Reconoció pendientes en materia de seguridad y en cuanto al aumento a los hidrocarburos se justificó diciendo “hay una tardanza en la aplicación del mecanismo de regulación”, tradúzcalo.

Imposible negar el alto grado de aceptación del presidente ante el “pueblo sabio”, tan cierto como el alto número de vidas perdidas casi a diario y en determinadas entidades del país, que por ligas o no con el crimen organizado, los ilícitos reportan de cinco a diez perdidas en un solo hecho. Sospechosamente esto ya no se “cuelga” al mandatario como antes, si acaso a los gobernadores.
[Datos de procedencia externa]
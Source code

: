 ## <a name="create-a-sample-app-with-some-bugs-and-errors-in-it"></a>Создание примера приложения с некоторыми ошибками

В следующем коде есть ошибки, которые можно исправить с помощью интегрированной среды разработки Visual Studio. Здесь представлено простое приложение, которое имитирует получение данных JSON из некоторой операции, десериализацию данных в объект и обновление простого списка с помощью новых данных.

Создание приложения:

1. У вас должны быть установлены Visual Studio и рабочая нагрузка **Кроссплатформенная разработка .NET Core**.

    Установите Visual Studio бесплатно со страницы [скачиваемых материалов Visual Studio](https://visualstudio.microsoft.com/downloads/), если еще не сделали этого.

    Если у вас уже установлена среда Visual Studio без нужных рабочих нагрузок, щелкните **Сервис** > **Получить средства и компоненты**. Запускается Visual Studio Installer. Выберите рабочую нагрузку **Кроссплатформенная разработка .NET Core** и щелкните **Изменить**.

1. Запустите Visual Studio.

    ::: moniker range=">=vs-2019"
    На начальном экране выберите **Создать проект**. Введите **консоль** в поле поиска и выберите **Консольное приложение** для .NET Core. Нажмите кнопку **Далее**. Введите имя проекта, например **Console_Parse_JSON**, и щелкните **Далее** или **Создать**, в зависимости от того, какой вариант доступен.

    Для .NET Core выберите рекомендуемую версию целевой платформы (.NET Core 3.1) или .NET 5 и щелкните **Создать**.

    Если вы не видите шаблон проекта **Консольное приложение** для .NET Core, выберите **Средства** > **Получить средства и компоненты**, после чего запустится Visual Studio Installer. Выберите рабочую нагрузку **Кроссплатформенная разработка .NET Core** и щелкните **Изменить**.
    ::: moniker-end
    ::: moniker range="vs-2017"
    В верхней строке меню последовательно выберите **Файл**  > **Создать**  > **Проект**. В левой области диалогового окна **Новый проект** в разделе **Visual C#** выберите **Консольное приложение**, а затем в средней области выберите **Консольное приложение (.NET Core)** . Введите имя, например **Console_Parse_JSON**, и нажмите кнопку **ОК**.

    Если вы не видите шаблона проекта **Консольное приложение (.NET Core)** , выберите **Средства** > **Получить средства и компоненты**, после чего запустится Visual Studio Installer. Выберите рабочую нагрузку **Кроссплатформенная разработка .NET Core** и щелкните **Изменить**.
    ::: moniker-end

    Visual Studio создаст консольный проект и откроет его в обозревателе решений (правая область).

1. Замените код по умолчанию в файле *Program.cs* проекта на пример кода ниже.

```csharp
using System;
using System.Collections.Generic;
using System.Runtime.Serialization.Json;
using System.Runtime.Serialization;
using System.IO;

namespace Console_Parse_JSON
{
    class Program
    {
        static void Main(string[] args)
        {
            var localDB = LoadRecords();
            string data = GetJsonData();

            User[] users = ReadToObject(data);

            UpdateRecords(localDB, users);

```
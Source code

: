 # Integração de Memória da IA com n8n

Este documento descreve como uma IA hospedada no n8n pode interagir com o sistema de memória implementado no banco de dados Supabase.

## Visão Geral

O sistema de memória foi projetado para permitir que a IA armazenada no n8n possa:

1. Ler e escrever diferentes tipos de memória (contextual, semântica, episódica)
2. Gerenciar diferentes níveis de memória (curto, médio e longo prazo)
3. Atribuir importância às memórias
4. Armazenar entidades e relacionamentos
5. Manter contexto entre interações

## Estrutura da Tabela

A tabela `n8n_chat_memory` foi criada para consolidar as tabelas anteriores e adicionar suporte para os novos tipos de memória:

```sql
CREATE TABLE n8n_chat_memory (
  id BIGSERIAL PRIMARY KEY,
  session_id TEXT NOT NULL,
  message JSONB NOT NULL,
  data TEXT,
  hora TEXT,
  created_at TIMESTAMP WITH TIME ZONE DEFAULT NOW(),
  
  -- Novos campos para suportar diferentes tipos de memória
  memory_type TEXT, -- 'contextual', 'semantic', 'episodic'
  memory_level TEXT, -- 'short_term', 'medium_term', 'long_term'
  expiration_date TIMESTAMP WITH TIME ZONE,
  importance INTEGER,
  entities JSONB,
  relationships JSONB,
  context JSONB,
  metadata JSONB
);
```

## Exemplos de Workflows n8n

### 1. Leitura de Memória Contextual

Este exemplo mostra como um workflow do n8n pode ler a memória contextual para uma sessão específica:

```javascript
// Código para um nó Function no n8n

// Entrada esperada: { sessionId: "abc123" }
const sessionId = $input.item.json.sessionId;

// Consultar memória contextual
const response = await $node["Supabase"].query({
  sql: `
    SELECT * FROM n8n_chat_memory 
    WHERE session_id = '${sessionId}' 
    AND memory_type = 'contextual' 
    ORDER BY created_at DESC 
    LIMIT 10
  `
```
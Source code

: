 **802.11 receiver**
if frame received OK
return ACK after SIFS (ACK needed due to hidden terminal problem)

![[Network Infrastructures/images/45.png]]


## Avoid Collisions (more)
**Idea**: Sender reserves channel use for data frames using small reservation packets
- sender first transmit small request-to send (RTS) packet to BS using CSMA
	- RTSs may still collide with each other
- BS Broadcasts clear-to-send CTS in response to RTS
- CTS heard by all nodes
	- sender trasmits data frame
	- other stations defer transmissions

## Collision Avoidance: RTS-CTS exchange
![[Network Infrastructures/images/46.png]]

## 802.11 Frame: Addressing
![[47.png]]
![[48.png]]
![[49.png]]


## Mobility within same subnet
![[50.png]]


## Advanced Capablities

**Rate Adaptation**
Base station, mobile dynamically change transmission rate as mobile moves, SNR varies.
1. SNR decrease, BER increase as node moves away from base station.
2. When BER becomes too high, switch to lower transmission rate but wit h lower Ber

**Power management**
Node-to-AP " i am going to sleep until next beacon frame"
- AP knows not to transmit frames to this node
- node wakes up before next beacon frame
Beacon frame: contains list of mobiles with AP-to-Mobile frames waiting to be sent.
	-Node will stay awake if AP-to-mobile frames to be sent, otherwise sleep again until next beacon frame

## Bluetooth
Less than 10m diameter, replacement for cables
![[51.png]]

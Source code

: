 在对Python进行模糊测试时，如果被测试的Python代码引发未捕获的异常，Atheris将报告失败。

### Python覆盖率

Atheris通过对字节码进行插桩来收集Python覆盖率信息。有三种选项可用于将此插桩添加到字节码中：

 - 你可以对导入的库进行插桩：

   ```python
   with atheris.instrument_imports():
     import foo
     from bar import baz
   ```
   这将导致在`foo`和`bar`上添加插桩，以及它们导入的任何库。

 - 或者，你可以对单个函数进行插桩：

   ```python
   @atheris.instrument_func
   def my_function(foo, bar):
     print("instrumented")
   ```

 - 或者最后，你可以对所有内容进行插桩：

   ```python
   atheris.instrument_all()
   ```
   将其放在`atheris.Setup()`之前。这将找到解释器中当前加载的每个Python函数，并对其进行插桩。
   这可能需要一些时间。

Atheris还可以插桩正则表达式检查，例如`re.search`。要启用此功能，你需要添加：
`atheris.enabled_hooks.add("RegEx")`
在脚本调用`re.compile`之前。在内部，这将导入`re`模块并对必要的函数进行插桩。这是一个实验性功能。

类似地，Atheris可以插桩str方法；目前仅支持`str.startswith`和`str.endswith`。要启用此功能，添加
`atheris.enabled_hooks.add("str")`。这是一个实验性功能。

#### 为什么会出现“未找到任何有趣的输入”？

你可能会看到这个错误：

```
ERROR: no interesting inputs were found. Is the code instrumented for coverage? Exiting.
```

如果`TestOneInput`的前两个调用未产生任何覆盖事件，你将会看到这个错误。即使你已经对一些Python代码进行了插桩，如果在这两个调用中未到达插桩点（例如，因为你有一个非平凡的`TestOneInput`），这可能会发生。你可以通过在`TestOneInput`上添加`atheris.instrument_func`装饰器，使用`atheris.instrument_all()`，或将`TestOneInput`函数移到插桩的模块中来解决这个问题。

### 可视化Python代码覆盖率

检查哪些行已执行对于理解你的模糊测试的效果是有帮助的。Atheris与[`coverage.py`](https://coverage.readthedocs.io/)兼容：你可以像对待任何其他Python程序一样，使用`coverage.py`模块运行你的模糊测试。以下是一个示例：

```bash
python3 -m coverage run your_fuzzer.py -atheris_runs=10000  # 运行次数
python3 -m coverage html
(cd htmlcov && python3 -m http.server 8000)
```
En sus respectivos periodos, los mandatarios hicieron ejercicios parecidos, poniéndose más atención del presidente Vicente Fox a la fecha. Con el panista y con quien lo sucedió, Felipe Calderón, los auditorios de estos eventos fueron preferentemente panistas por razones lógicas y por supuesto, el empresariado afín.

Algo parecido sucedió con el priista Enrique Peña en cuyos eventos también destacaban los dirigentes sindicales, que al menos ayer, si es que fueron, pasaron un poco desapercibidos por los medios, electrónicos preferentemente. Es natural que todos destaquen los logros y en menor grado acepten deficiencias, pero AMLO no tocó el fracaso turístico que hoy se tiene.

Con un auditorio a modo, incluyendo a su familia en los asientos centrales y ponderando su política central como la austeridad y el combate a la corrupción y negando que haya recesión pero sí un poco de lentitud en la inversión; para variar el presidente tuvo tiempo para ocuparse de sus críticos como los conservadores y sus críticos.

“La economía crece poco pero no hay ni asomo de recesión como quisieran nuestros adversarios conservadores o como pronostican con mala fe sus analistas, se van a quedar con las ganas”, reiteró el presidente Andrés Manuel López Obrador ya en la parte final de su mini informe de casi 90 minutos, al final del cual vinieron los elogios de sus principales colaboradores.

De entre éstos no podrían faltar los líderes camerales Ricardo Monreal y Mario Tendido, perdón, Delgado, así como de la secretaria de Gobernación Olga Sánchez así como del líder senatorial Martí Batres. Con más tiempo de por medio, procederá un análisis más sustentado del acto de ayer en el patio tesorería del Palacio Nacional.

Y también habrá espacio para abordar otros temas como las inconformidades femeninas por la política federal en temas álgidos como el aborto.